(Problem statement)
Each record is to be printed exactly as given, down to the last mark.
──────────
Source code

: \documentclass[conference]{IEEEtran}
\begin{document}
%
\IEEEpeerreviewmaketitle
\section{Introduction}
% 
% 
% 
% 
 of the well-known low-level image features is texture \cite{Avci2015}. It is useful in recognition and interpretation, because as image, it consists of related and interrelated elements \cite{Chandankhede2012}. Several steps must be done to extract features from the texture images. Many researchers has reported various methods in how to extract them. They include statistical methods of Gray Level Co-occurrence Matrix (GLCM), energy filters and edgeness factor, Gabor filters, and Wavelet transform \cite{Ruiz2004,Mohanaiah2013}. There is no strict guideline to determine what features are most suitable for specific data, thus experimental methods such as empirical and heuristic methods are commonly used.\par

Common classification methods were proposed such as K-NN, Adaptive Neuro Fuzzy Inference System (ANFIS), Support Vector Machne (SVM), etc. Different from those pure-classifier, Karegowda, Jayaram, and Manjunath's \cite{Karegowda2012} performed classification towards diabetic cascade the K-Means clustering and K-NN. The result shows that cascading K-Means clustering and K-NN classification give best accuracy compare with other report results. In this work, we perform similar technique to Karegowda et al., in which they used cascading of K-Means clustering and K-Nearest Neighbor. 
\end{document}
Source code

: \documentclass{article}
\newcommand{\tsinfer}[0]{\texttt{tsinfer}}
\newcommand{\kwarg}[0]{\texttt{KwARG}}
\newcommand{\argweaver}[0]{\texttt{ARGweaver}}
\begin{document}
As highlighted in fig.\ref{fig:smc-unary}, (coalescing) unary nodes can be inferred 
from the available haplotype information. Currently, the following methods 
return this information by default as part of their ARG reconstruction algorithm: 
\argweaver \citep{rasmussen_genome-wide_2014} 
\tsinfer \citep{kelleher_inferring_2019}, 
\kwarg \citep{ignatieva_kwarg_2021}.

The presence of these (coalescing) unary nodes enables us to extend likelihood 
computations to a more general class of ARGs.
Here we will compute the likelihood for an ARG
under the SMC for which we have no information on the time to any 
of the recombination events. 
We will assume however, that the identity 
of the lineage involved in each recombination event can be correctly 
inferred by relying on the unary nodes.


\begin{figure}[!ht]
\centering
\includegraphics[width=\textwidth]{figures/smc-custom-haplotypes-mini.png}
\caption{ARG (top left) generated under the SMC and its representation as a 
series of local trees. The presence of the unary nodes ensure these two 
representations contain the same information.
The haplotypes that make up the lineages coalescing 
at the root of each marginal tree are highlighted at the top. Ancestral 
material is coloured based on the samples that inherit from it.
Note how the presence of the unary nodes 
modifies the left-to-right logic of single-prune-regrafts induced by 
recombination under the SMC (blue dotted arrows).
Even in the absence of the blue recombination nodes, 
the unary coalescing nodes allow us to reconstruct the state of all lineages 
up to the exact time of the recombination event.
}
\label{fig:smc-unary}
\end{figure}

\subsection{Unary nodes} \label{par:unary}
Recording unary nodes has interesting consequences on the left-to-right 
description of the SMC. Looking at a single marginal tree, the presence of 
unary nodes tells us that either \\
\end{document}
──────────
(Result of this task)
Source code

: \documentclass[conference]{IEEEtran}
\begin{document}
%
\IEEEpeerreviewmaketitle
\section{Introduction}
% 
% 
% 
% 
 of the well-known low-level image features is texture \cite{Avci2015}. It is useful in recognition and interpretation, because as image, it consists of related and interrelated elements \cite{Chandankhede2012}. Several steps must be done to extract features from the texture images. Many researchers has reported various methods in how to extract them. They include statistical methods of Gray Level Co-occurrence Matrix (GLCM), energy filters and edgeness factor, Gabor filters, and Wavelet transform \cite{Ruiz2004,Mohanaiah2013}. There is no strict guideline to determine what features are most suitable for specific data, thus experimental methods such as empirical and heuristic methods are commonly used.\par

Common classification methods were proposed such as K-NN, Adaptive Neuro Fuzzy Inference System (ANFIS), Support Vector Machne (SVM), etc. Different from those pure-classifier, Karegowda, Jayaram, and Manjunath's \cite{Karegowda2012} performed classification towards diabetic cascade the K-Means clustering and K-NN. The result shows that cascading K-Means clustering and K-NN classification give best accuracy compare with other report results. In this work, we perform similar technique to Karegowda et al., in which they used cascading of K-Means clustering and K-Nearest Neighbor. 
\end{document}
Source code

: \documentclass{article}
\newcommand{\tsinfer}[0]{\texttt{tsinfer}}
\newcommand{\kwarg}[0]{\texttt{KwARG}}
\newcommand{\argweaver}[0]{\texttt{ARGweaver}}
\begin{document}
As highlighted in fig.\ref{fig:smc-unary}, (coalescing) unary nodes can be inferred 
from the available haplotype information. Currently, the following methods 
return this information by default as part of their ARG reconstruction algorithm: 
\argweaver \citep{rasmussen_genome-wide_2014} 
\tsinfer \citep{kelleher_inferring_2019}, 
\kwarg \citep{ignatieva_kwarg_2021}.

The presence of these (coalescing) unary nodes enables us to extend likelihood 
computations to a more general class of ARGs.
Here we will compute the likelihood for an ARG
under the SMC for which we have no information on the time to any 
of the recombination events. 
We will assume however, that the identity 
of the lineage involved in each recombination event can be correctly 
inferred by relying on the unary nodes.


\begin{figure}[!ht]
\centering
\includegraphics[width=\textwidth]{figures/smc-custom-haplotypes-mini.png}
\caption{ARG (top left) generated under the SMC and its representation as a 
series of local trees. The presence of the unary nodes ensure these two 
representations contain the same information.
The haplotypes that make up the lineages coalescing 
at the root of each marginal tree are highlighted at the top. Ancestral 
material is coloured based on the samples that inherit from it.
Note how the presence of the unary nodes 
modifies the left-to-right logic of single-prune-regrafts induced by 
recombination under the SMC (blue dotted arrows).
Even in the absence of the blue recombination nodes, 
the unary coalescing nodes allow us to reconstruct the state of all lineages 
up to the exact time of the recombination event.
}
\label{fig:smc-unary}
\end{figure}

\subsection{Unary nodes} \label{par:unary}
Recording unary nodes has interesting consequences on the left-to-right 
description of the SMC. Looking at a single marginal tree, the presence of 
unary nodes tells us that either \\
\end{document}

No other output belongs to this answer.